An immediate proclamation would be necessary, so as to reach all the States in season for State appointments, also to anticipate the early appointments by Governors.
Excuse the liberty I have taken
With profound respect
Editress of the "Ladys Book"
My research of Victorian thanksgiving menus such as Sarah would have espoused showed that our traditional foods really are traditional with just a few exceptions. I share the following recipe that was popular then which I think should be re-introduced, especially here in an oystering community. Happy Thanksgiving.

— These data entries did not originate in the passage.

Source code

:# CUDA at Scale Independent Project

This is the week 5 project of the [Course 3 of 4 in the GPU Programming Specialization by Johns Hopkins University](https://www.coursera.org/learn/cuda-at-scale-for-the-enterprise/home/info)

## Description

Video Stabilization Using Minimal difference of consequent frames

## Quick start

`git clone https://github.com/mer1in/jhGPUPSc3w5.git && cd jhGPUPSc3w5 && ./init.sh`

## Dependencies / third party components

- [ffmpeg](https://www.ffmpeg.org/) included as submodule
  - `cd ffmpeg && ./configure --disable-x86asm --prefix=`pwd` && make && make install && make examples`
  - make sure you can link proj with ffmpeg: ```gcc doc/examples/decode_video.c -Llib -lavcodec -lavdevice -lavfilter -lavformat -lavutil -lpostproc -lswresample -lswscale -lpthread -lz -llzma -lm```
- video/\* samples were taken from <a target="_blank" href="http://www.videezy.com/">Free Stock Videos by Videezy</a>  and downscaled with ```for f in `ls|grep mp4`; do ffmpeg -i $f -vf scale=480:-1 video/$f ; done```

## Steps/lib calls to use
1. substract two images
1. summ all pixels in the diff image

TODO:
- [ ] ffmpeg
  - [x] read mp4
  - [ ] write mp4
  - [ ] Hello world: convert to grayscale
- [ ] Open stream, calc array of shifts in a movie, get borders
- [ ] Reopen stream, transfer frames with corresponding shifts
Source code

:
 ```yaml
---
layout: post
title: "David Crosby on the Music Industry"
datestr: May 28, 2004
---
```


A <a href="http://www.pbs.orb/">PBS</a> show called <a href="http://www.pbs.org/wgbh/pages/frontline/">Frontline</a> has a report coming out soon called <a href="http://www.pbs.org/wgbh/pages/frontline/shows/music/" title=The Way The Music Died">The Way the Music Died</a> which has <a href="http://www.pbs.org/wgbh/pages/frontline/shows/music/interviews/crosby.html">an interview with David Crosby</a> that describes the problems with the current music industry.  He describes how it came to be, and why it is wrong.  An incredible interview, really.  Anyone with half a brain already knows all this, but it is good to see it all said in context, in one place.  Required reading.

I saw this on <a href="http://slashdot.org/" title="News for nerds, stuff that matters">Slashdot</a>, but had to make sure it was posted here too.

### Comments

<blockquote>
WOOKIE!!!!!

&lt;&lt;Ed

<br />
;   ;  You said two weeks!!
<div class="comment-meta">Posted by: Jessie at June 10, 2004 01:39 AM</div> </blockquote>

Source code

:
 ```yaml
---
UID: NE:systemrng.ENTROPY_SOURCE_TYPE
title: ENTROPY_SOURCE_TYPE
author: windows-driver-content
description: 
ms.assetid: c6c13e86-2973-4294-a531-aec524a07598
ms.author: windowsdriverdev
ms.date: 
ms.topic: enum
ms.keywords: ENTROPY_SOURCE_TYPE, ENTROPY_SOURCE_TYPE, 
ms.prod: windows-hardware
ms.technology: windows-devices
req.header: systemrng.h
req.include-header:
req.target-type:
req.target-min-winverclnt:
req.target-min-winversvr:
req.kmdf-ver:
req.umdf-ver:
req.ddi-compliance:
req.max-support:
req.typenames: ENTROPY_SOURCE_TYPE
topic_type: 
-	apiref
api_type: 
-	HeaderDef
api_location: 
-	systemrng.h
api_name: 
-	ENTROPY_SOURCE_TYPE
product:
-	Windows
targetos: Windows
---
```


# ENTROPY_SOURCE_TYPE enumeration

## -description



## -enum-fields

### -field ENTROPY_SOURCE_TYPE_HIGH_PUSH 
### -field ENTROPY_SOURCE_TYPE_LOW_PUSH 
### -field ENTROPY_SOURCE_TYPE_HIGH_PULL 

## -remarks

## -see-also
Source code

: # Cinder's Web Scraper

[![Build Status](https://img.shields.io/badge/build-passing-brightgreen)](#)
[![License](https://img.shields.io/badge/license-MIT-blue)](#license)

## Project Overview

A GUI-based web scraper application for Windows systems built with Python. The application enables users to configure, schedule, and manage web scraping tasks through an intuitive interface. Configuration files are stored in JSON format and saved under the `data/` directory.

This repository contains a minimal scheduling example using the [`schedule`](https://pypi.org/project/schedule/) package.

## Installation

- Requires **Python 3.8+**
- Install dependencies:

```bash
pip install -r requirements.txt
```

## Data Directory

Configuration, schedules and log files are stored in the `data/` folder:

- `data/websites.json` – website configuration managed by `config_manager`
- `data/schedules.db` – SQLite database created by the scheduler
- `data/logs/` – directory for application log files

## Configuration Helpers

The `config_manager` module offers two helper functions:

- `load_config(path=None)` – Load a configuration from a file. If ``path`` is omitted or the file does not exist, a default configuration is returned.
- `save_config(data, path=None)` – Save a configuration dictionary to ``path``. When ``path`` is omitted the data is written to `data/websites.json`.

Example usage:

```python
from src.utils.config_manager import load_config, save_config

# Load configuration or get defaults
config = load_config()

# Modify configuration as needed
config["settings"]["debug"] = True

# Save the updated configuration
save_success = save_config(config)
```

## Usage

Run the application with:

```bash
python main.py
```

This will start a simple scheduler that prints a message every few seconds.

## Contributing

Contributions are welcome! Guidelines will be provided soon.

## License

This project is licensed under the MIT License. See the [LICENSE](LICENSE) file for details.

OYSTER FRICASSEE from the Boston Cooking-School Cook Book of 1896
1 pint oysters.
Milk or cream.
2 tablespoons butter.
2 tablespoons flour.
1/4 teaspoon salt.
Few grains cayenne.
1 teaspoon finely chopped parsley.
Clean oysters, heat oyster liquor to boiling point and strain through double thickness of cheese cloth; add oysters to liquor and cook until plump.
Remove oysters with skimmer and add enough cream to liquor to make a cupful.
Melt butter, add flour, and pour on gradually hot liquid; add salt, cayenne, parsley, oysters, and egg slightly beaten.
(Tammi’s note: A dash or two of white wine may be added while cooking. Can be served this way as a first course soup, or can be baked with buttered cracker crumbs to be served as a side dish, but be sure not to overcook delicate oysters.)